Saved entries
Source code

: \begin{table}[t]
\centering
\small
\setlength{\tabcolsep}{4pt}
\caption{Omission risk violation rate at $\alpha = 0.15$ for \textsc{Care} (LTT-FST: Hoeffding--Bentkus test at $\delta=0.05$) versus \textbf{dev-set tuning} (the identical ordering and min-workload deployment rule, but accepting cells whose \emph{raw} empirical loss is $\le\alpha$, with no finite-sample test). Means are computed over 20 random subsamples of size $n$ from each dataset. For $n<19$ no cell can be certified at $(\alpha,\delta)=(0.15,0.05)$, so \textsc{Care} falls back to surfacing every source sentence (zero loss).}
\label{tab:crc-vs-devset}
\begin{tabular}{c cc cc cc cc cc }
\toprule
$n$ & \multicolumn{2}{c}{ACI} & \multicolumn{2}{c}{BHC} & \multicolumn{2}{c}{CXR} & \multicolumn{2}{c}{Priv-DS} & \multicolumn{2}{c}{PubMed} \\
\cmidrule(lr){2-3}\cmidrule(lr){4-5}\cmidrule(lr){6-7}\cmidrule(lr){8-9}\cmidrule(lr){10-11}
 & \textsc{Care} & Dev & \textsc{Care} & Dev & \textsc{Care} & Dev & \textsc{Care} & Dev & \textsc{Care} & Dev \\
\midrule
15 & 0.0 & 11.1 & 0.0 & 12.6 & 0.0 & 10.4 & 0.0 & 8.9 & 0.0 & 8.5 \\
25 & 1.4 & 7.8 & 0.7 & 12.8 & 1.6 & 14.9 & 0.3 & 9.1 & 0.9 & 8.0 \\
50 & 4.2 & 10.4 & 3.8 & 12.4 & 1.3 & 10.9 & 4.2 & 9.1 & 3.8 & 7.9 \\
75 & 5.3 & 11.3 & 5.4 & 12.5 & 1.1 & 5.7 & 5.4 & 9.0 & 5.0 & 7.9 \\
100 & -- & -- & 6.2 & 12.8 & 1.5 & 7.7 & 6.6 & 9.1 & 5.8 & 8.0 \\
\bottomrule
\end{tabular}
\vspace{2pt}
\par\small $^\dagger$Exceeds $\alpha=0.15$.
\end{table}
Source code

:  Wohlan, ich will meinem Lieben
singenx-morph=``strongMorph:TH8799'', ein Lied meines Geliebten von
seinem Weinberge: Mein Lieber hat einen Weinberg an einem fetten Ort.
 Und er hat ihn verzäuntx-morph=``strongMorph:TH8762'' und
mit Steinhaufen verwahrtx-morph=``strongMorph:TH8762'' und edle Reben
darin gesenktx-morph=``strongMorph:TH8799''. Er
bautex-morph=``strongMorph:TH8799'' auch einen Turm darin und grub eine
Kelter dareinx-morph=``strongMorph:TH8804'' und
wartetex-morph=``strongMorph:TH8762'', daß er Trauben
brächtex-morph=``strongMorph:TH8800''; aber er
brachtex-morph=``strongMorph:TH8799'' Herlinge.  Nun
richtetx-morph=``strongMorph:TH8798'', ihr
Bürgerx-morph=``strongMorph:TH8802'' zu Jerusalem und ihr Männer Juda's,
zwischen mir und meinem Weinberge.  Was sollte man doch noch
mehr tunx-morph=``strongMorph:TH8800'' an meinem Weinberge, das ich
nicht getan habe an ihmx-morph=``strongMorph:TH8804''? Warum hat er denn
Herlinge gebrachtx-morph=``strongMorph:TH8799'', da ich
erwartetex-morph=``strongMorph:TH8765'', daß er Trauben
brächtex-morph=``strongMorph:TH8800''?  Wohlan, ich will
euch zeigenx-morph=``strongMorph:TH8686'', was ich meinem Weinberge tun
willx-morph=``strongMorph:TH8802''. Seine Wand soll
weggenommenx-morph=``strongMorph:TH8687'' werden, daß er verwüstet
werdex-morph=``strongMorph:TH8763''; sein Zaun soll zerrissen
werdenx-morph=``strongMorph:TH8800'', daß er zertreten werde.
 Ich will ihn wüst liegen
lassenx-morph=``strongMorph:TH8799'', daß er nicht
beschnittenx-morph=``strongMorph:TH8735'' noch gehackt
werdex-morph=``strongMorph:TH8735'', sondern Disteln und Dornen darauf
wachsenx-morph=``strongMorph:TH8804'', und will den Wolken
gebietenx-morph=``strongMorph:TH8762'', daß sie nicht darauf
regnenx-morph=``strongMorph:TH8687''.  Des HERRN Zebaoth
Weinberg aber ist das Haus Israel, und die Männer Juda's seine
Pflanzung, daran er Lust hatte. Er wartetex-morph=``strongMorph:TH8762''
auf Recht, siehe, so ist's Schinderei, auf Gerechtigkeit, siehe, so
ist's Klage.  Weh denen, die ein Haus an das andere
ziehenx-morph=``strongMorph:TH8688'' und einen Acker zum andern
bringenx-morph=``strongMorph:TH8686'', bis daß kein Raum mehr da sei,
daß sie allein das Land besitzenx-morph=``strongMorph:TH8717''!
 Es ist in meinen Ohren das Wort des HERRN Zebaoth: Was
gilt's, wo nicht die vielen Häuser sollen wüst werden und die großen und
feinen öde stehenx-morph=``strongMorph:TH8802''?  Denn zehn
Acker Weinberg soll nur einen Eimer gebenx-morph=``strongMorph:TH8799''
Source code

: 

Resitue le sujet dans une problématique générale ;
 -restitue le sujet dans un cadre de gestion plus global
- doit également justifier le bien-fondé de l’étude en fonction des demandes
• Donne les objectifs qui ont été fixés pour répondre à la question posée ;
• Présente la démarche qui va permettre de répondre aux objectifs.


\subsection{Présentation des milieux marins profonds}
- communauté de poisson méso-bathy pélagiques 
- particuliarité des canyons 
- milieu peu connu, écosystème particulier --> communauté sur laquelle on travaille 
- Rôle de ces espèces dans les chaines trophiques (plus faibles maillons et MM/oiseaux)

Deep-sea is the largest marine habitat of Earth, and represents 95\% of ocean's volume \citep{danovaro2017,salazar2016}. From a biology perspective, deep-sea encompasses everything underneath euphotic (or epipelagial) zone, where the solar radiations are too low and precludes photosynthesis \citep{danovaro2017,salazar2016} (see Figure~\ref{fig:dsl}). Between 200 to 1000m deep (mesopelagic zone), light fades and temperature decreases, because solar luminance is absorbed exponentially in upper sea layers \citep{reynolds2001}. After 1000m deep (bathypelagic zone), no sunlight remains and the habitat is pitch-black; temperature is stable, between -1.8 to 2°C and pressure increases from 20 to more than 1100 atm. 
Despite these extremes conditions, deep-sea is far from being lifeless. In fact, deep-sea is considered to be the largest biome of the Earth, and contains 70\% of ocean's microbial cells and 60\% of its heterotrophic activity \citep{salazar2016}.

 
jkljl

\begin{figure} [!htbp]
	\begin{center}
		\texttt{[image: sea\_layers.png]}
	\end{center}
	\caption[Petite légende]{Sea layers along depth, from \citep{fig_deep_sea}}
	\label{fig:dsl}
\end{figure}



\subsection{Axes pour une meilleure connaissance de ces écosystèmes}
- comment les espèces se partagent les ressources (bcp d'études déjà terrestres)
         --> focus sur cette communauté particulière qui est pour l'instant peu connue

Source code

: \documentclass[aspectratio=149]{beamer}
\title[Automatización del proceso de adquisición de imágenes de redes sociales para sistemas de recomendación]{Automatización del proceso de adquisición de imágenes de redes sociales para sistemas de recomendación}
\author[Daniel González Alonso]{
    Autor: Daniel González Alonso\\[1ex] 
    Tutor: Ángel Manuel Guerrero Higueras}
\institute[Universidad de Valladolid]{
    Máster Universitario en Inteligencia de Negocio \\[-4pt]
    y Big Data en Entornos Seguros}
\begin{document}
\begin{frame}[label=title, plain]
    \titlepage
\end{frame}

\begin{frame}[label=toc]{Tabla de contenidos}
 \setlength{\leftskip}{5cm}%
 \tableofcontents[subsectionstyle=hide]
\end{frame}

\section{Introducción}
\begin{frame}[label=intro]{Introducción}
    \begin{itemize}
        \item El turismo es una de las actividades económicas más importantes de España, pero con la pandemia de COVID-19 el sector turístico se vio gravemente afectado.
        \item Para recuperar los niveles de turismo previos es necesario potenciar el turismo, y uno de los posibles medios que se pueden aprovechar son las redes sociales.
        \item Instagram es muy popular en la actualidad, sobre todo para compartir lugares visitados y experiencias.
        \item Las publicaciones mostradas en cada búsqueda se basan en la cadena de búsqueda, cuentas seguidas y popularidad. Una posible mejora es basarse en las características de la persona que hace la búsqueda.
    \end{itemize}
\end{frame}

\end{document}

**What to work on:** For each line in the data that contains the string "sociales", give a copy of that line.

**Written answer:**
\title[Automatización del proceso de adquisición de imágenes de redes sociales para sistemas de recomendación]{Automatización del proceso de adquisición de imágenes de redes sociales para sistemas de recomendación}
        \item Para recuperar los niveles de turismo previos es necesario potenciar el turismo, y uno de los posibles medios que se pueden aprovechar son las redes sociales.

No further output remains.